The book pictured was given to me by a nun when I was received into the Catholic Church. There's still a bookmark. On page 57.
I am no longer Catholic or theist but in some ways the idea of an enclosed contemplative life still appeals deeply. But only if I could escape and walk in the hills or get myself a pasty from Pink Lane or solve puzzles or get online and write weird Facebook posts like this. And only if it could be free from dogma or from compulsory belief in religious teachings or religious books and free from the many crazier things people have found or invented after rejecting Christianity. Messages from nine dimensional Venusians come to mind!
Apart from dogma and everything that bought, good and bad, Therese wrote with some wisdom and compassion and said things that the Catholic Church had often forgotten when tending to push piety and spiritual growth to religious orders rather than embracing their possibility for anyone.
Without following her path her autobiography is still an excellent read. It's a stunning picture of devout French religious life 150 years ago and is far easier reading than Teresa of Avila or John of the Cross, earlier Carmelite "Doctors of the Church."
These days I also think of her as quite messed up though. If you believe you deserve to suffer, a Carmelite community in 19th century France was a good place to do it and to mourn that you're not suffering well enough. I can understand a belief like that far too well. I found it even more Saint Faustina who is mentioned on that bookmark on page 57 and who also died young from tuberculosis. Perhaps I judge them both too harshly as a result of my own battles with self rejection.
Perhaps not. Therese on page 136 offers herself to Jesus as "a little plaything ... to use me like a little ball of no value which He could throw on to the ground ... I wanted to give myself up to his childish whims." Is that healthy? You can decide whether that level of self offering is beautiful or abusive or something else. For years I longed to live at that level too.
Even now I still have to consciously reject that belief. Many of us do. The way of Therese provided her a joyful answer to those kinds of belief. A better but perhaps difficult answer depending on the rootedness of the belief is first to reject it and then look again at the possibilities of life.
To live with any variety of that belief brings a vulnerability to being drawn into all kinds of groups, both religious and secular, offering answers. Some, innocent. Some, strange but supportive. Some, extreme dangerous and sinister. Some may even offer the means to find freedom from the belief and move on in that liberty. That's not common though. Most exploit it, some deliberately but often without realising they practice exploitation.
In my life I only had the opportunity to speak at length with one enclosed Carmelite nun. She was among the most joyous and contented people I've ever met and knew a calm and freedom deep within her. A lovely woman. I must be honest. She radiated simple compassion.
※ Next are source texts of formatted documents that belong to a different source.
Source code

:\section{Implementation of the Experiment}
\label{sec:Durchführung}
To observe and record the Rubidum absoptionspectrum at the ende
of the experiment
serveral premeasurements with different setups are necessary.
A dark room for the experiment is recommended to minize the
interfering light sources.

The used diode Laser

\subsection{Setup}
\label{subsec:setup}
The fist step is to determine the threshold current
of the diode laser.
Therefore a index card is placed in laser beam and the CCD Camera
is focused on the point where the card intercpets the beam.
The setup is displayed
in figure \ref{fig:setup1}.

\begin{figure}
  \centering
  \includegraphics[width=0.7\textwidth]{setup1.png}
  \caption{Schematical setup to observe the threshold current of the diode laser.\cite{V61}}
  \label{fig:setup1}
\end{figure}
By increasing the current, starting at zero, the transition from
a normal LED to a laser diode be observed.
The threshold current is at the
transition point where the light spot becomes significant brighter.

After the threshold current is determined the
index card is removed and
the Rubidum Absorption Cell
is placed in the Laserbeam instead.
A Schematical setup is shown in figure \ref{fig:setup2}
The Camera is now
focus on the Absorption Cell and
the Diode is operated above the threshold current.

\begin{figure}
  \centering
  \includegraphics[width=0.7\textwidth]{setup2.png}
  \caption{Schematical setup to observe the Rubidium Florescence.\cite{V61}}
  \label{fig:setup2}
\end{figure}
I could only meet her because of laws and nations. She was African. I can't remember which country. She had been living in a Carmelite community in the USA, harming nobody. The US government decided she was in breach of visa regulations and had deported her. She had gained permission to stay in the UK instead and was due to enter the Carmelite community in Snowdonia. My nightmare - to be enclosed behind walls in the middle of such a beautiful area. On the way she was staying in Bangor for a few days. I don't know her name or whether she's still in Wales but I'm always grateful to have spent a little time in her company.